### Records for the task

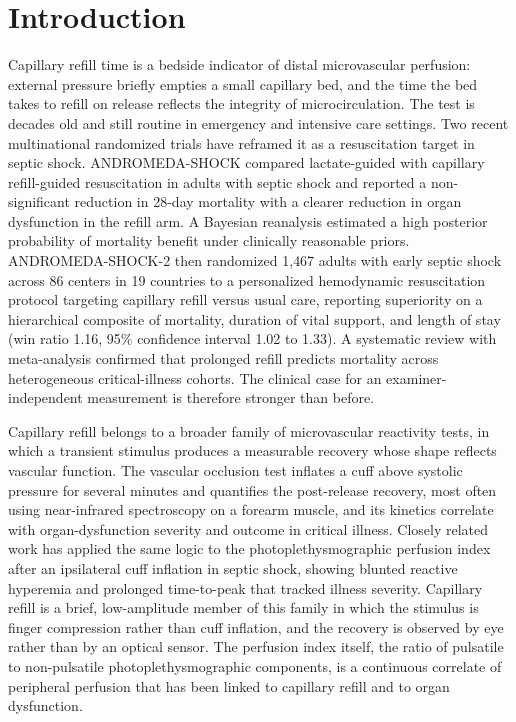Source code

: \documentclass[twocolumn,letterpaper,10pt]{article}
\begin{document}
\section{Introduction}

Capillary refill time is a bedside indicator of distal microvascular perfusion: external pressure briefly empties a small capillary bed, and the time the bed takes to refill on release reflects the integrity of microcirculation. The test is decades old and still routine in emergency and intensive care settings. Two recent multinational randomized trials have reframed it as a resuscitation target in septic shock. ANDROMEDA-SHOCK compared lactate-guided with capillary refill-guided resuscitation in adults with septic shock and reported a non-significant reduction in 28-day mortality with a clearer reduction in organ dysfunction in the refill arm.\cite{hernandez2019_andromeda} A Bayesian reanalysis estimated a high posterior probability of mortality benefit under clinically reasonable priors.\cite{zampieri2020_bayesian} ANDROMEDA-SHOCK-2 then randomized 1{,}467 adults with early septic shock across 86 centers in 19 countries to a personalized hemodynamic resuscitation protocol targeting capillary refill versus usual care, reporting superiority on a hierarchical composite of mortality, duration of vital support, and length of stay (win ratio 1.16, 95\% confidence interval 1.02 to 1.33).\cite{andromedashock2_2025} A systematic review with meta-analysis confirmed that prolonged refill predicts mortality across heterogeneous critical-illness cohorts.\cite{jacquetlagreze2023_crt_metaanalysis} The clinical case for an examiner-independent measurement is therefore stronger than before.

Capillary refill belongs to a broader family of microvascular reactivity tests, in which a transient stimulus produces a measurable recovery whose shape reflects vascular function. The vascular occlusion test inflates a cuff above systolic pressure for several minutes and quantifies the post-release recovery, most often using near-infrared spectroscopy on a forearm muscle, and its kinetics correlate with organ-dysfunction severity and outcome in critical illness. Closely related work has applied the same logic to the photoplethysmographic perfusion index after an ipsilateral cuff inflation in septic shock, showing blunted reactive hyperemia and prolonged time-to-peak that tracked illness severity.\cite{menezes2018_pi_septic,menezes2019_pi_vot_mortality} Capillary refill is a brief, low-amplitude member of this family in which the stimulus is finger compression rather than cuff inflation, and the recovery is observed by eye rather than by an optical sensor. The perfusion index itself, the ratio of pulsatile to non-pulsatile photoplethysmographic components, is a continuous correlate of peripheral perfusion that has been linked to capillary refill and to organ dysfunction.\cite{sun2024_pi_review}
\end{document}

######

**Problem to work on**
Restate the data word for word and exclude every picture.

**The answer**
Source code

: \documentclass[twocolumn,letterpaper,10pt]{article}
\begin{document}
\section{Introduction}

Capillary refill time is a bedside indicator of distal microvascular perfusion: external pressure briefly empties a small capillary bed, and the time the bed takes to refill on release reflects the integrity of microcirculation. The test is decades old and still routine in emergency and intensive care settings. Two recent multinational randomized trials have reframed it as a resuscitation target in septic shock. ANDROMEDA-SHOCK compared lactate-guided with capillary refill-guided resuscitation in adults with septic shock and reported a non-significant reduction in 28-day mortality with a clearer reduction in organ dysfunction in the refill arm.\cite{hernandez2019_andromeda} A Bayesian reanalysis estimated a high posterior probability of mortality benefit under clinically reasonable priors.\cite{zampieri2020_bayesian} ANDROMEDA-SHOCK-2 then randomized 1{,}467 adults with early septic shock across 86 centers in 19 countries to a personalized hemodynamic resuscitation protocol targeting capillary refill versus usual care, reporting superiority on a hierarchical composite of mortality, duration of vital support, and length of stay (win ratio 1.16, 95\% confidence interval 1.02 to 1.33).\cite{andromedashock2_2025} A systematic review with meta-analysis confirmed that prolonged refill predicts mortality across heterogeneous critical-illness cohorts.\cite{jacquetlagreze2023_crt_metaanalysis} The clinical case for an examiner-independent measurement is therefore stronger than before.

Capillary refill belongs to a broader family of microvascular reactivity tests, in which a transient stimulus produces a measurable recovery whose shape reflects vascular function. The vascular occlusion test inflates a cuff above systolic pressure for several minutes and quantifies the post-release recovery, most often using near-infrared spectroscopy on a forearm muscle, and its kinetics correlate with organ-dysfunction severity and outcome in critical illness. Closely related work has applied the same logic to the photoplethysmographic perfusion index after an ipsilateral cuff inflation in septic shock, showing blunted reactive hyperemia and prolonged time-to-peak that tracked illness severity.\cite{menezes2018_pi_septic,menezes2019_pi_vot_mortality} Capillary refill is a brief, low-amplitude member of this family in which the stimulus is finger compression rather than cuff inflation, and the recovery is observed by eye rather than by an optical sensor. The perfusion index itself, the ratio of pulsatile to non-pulsatile photoplethysmographic components, is a continuous correlate of peripheral perfusion that has been linked to capillary refill and to organ dysfunction.\cite{sun2024_pi_review}
\end{document}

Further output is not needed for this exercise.